Dengan tegas pula pemazmur menolak pujian kepada manusia. Jika ditelusuri, pujian kepada manusia sering bermuara pada kepentingan diri sendiri. Dan alasan logis lainnya, pemazmur menekankan pada ayat 3-4: ”Janganlah percaya kepada para bangsawan, kepada anak manusia yang tidak dapat memberikan keselamatan. Apabila nyawanya melayang, ia kembali ke tanah; pada hari itu juga lenyaplah maksud-maksudnya.”

Ya, sehebat-hebatnya bangsawan, dia tidak dapat menyelematkan. Kalau dia mati, hari itu semua janjinya menjadi pepesan kosong. Tak ada yang terealisasi. Dan Allah beda. Dia kekal, juga mahakuasa. Sehingga semua janji-Nya pasti terpenuhi.

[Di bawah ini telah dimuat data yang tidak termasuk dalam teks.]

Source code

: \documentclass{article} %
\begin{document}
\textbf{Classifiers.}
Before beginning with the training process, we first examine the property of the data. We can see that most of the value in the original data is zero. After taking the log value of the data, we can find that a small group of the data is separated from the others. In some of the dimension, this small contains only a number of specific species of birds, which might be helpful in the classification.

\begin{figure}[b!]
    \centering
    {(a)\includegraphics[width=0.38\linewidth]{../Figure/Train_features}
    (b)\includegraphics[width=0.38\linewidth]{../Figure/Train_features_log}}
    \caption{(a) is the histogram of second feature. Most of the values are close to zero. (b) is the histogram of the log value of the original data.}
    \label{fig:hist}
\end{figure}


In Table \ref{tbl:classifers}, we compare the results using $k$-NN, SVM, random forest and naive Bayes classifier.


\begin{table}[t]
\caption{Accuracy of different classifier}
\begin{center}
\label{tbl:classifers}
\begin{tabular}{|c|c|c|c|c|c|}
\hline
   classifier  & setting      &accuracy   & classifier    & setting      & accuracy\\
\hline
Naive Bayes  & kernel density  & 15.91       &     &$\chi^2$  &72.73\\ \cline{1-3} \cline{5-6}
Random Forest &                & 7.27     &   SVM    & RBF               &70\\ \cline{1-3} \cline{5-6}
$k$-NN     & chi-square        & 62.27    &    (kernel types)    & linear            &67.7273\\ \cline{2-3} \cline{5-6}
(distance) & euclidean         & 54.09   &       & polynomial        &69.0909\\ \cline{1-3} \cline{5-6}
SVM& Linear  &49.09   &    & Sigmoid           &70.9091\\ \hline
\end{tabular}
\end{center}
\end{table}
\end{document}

Selanjutnya pemazmur mengucapkan seruan bahagia: ”Berbahagialah orang yang mempunyai Allah Yakub sebagai penolong, yang harapannya pada TUHAN, Allahnya.” Menarik disimak pemazmur menggunakan frasa ”Allah Yakub” dan bukan ”Allah Israel”.

Tampaknya ini memang disengaja. Dengan menyatakan Allah Yakub, pemazmur agaknya mengingatkan bahwa nama leluhur mereka adalah Yakub sebelum diganti oleh Allah menjadi Israel. Dalam bahasa Ibrani, bunyi untuk kata Yakub (yang berarti tumit) mirip dengan kata untuk menipu. Dan memang itulah kesimpulan Esau, kakaknya, yang pernah ditipu oleh Yakub. Dalam marahnya Esau berkata, ”Bukankah tepat namanya Yakub, karena ia telah dua kali menipu aku. Hak kesulunganku telah dirampasnya, dan sekarang dirampasnya pula berkat yang untukku” (Kej. 27:36).

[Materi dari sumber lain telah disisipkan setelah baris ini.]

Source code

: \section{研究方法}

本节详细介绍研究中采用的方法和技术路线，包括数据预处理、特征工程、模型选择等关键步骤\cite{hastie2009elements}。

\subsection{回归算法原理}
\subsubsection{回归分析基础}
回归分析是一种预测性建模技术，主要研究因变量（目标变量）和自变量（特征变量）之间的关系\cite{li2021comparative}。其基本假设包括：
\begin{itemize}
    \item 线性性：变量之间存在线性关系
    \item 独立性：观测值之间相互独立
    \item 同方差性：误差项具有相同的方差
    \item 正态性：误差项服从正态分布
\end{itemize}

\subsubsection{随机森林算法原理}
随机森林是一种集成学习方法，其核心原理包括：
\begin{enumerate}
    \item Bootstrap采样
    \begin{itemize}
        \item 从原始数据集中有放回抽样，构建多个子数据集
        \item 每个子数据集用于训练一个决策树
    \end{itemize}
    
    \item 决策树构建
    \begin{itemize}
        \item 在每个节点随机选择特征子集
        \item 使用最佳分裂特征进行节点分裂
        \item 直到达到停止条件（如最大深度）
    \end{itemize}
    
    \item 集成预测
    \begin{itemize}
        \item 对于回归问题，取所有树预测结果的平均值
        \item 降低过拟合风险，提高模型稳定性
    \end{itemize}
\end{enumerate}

Nah, meski masih suka menipu—Yakub juga menipu Laban, pamannya—namun Allah tetap menggenapi janji yang pernah disampaikan kepada Yakub di Betel. Itu berarti janji Allah memang kekal, tidak tergantung pada baik atau tidaknya manusia. Yang penting adalah apakah orang itu tetap berharap belas kasihan-Nya.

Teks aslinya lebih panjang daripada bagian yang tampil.